"We simply attempt to be fearful when others are greedy and to be greedy only when others are fearful."
-- Warren Buffett

Of all the Oracle of Omaha's orations, this one holds a special place in Foolish investors' hearts. When looking to bag a bargain, a panicked sell-off by jittery investors offers you a great chance to snap up stocks on the cheap.

In the short term, professional traders' pessimism can become a self-fulfilling prophecy. Desperate institutions lower their asking prices to get rid of a stock, prompting buyers' bid prices to fall in tandem, creating the very price decline that both sides feared in the first place -- until the selling stops.

Until it does, savvy investors can "get greedy," snapping up bargains from these fearful sellers. (Assuming they really are bargains.) In today's column, we'll see which stocks Wall Street's motivated sellers are most frantic to unload. Once we've compiled this shopping list of potential picks, we'll check them against the collective intelligence of Motley Fool CAPS.

Today's contenders:

Company

Recent Price

CAPS Rating
(out of 5)

Dynamics Materials (Nasdaq: BOOM) $20.83 *****
Genco Shipping (NYSE: GNK) $6.26 ****
Senomyx (Nasdaq: SNMX) $5.22 ****
Schawk (NYSE: SGK) $15.71 **
Geeknet (Nasdaq: GKNT) $24.64 *

Companies are selected based on past-three-month changes in institutional ownership, as reported on finviz.com Monday morning. Recent price provided by Yahoo! Finance. CAPS ratings from Motley Fool CAPS.
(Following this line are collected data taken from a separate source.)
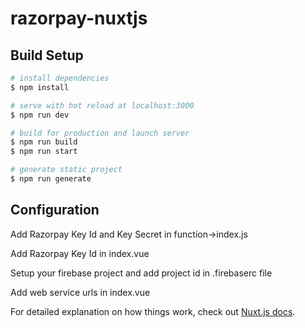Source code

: # razorpay-nuxtjs

## Build Setup

```bash
# install dependencies
$ npm install

# serve with hot reload at localhost:3000
$ npm run dev

# build for production and launch server
$ npm run build
$ npm run start

# generate static project
$ npm run generate
```

## Configuration

Add Razorpay Key Id and Key Secret in function->index.js

Add Razorpay Key Id in index.vue

Setup your firebase project and add project id in .firebaserc file

Add web service urls in index.vue

For detailed explanation on how things work, check out [Nuxt.js docs](https://nuxtjs.org).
Judging from the star ratings our CAPS members have assigned to these stocks, it seems investors share Wall Street's nervousness about Geeknet and Schawk. (Can you blame them? According to Yahoo! Finance, precisely zero analysts follow each stock, with the result that lay investors have precisely zero guidance on what to expect from the companies' earnings going forward, and no one likes investing in an unknown quantity.)

On the other hand, investors seem happy to rush in where bankers fear to tread, on Genco and Senomyx. Genco sells for a drool-inducingly low 2.3 P/E ratio, so no surprise there. Senomyx is even more interesting; unprofitable under GAAP, the company is generating a ton of free cash flow below the radar. Got to wonder if Wall Street is missing the boat on that one.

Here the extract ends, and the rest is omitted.